Recently, OpenAI’s video generation model Sora has become popular, and the multi-modal capabilities of generative AI models have once again attracted widespread attention.

The real world is inherently multimodal, with organisms sensing and exchanging information through different channels, including vision, language, sound, and touch. One promising direction for developing multimodal systems is to enhance the multimodal perception capabilities of LLM, which mainly involves the integration of multimodal encoders with language models, thereby enabling them to process information across various modalities and leverage LLM's text processing ability to produce a coherent response.

However, this strategy only applies to text generation and does not cover multi-modal output.

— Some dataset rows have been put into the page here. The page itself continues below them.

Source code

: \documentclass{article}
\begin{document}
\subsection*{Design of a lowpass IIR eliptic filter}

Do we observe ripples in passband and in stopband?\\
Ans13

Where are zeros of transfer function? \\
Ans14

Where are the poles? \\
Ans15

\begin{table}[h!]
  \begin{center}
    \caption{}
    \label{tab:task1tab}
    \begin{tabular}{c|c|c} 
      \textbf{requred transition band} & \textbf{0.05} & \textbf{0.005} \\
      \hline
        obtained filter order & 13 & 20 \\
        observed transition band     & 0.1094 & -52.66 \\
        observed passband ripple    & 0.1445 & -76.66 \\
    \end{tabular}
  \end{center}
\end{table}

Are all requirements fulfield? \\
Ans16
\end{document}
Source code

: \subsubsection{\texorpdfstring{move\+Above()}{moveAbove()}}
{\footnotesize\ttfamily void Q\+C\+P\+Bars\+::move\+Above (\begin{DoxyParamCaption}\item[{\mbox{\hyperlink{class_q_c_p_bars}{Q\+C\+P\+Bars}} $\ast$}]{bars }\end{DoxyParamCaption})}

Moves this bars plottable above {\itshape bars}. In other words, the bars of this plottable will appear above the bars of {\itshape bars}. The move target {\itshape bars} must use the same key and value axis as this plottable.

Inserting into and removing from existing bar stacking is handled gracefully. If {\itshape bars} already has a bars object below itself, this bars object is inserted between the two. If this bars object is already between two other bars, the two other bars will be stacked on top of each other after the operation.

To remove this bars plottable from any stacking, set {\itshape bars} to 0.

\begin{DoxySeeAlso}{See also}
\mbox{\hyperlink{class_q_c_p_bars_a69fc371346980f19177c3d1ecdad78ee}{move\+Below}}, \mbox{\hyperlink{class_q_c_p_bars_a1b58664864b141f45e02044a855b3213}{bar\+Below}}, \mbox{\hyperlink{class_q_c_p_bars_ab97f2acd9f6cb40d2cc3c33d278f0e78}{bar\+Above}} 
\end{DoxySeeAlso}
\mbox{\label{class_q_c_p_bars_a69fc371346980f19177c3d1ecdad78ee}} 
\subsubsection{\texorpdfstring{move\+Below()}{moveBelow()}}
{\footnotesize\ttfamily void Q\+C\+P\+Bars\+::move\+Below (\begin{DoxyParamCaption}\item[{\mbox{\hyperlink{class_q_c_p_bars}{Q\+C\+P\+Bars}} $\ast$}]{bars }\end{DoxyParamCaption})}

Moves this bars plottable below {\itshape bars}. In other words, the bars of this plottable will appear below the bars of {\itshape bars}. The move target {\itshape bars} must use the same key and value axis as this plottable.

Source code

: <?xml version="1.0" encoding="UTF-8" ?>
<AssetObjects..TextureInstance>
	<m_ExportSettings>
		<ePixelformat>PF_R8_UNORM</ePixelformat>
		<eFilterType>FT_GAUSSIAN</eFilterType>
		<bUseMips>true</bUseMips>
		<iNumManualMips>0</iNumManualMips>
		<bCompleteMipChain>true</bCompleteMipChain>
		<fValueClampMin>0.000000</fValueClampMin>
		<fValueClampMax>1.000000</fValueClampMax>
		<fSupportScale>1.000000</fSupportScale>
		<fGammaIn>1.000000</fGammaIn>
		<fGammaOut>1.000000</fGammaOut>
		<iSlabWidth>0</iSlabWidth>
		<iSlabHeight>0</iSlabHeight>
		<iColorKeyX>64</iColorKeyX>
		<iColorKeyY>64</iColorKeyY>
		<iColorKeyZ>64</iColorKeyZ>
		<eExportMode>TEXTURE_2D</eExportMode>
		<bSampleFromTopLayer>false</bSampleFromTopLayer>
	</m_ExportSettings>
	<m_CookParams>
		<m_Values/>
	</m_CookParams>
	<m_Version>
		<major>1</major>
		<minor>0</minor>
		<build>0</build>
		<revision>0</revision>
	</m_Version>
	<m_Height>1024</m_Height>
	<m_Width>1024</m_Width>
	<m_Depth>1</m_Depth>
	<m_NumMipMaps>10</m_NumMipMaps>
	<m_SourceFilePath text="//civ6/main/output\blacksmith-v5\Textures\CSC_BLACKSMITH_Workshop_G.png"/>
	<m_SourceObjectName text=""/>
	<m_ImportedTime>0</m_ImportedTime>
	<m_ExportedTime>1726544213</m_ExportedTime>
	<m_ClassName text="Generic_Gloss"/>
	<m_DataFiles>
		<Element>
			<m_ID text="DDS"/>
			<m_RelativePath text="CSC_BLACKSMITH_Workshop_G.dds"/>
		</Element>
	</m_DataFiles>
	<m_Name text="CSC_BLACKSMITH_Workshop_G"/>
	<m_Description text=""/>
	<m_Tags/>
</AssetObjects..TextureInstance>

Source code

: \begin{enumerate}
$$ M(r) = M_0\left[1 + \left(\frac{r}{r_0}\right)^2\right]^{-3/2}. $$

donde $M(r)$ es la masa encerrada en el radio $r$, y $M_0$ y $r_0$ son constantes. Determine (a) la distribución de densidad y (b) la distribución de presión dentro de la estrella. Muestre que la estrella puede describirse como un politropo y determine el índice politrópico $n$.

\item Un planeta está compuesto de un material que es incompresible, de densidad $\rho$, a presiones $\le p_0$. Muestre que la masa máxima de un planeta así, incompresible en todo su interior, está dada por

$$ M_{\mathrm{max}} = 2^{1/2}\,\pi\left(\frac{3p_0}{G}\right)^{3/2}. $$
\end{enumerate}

Some pioneering research has achieved significant progress in achieving multi-modal understanding and generation in language models, but these models are limited to a single non-text modality, such as image or audio.

In order to solve the above problems, Qiu Xipeng’s team at Fudan University, together with researchers from Multimodal Art Projection (MAP) and Shanghai Artificial Intelligence Laboratory, proposed a multi-modal language model called AnyGPT. , this model can understand and reason about the content of various modalities in any combination of modalities. Specifically, AnyGPT can understand instructions intertwined with multiple modalities such as text, voice, images, music, etc., and can skillfully select appropriate multi-modal combinations to respond.

For example, given a voice prompt, AnyGPT can generate a comprehensive response in the form of voice, image, and music:

Fudan University and others released AnyGPT: any modal input and output, including images, music, text, and voice.

Given a prompt in the form of a text image, AnyGPT can generate music according to the prompt requirements:

Fudan University and others released AnyGPT: any modal input and output, including images, music, text, and voice.

Fudan University and others released AnyGPT: any modal input and output, including images, music, text, and voice.


  • Paper address: https://arxiv.org/pdf/2402.12226.pdf
  • Project homepage: https://junzhan2000.github.io/AnyGPT.github.io/

Method introduction

AnyGPT leverages discrete representations to uniformly process various modalities, including speech, text, images, and music.

In order to complete the generation task from any modality to any modality, this research proposes a comprehensive framework that can be trained uniformly. As shown in Figure 1 below, the framework consists of three main components, including:

  • Multimodal tokenizer
  • as the backbone Multimodal language model of the network
  • Multimodal de-tokenizer

Fudan University and others released AnyGPT: any modal input and output, including images, music, text, and voice.

Among them , the tokenizer converts continuous non-text modalities into discrete tokens, which are subsequently arranged into multi-modal interleaved sequences. The language model is then trained using the next token prediction training target. During inference, multimodal tokens are decoded back to their original representations by associated de-tokenizers. To enrich the quality of the generation, multi-modal enhancement modules can be deployed to post-process the generated results, including applications such as speech cloning or image super-resolution.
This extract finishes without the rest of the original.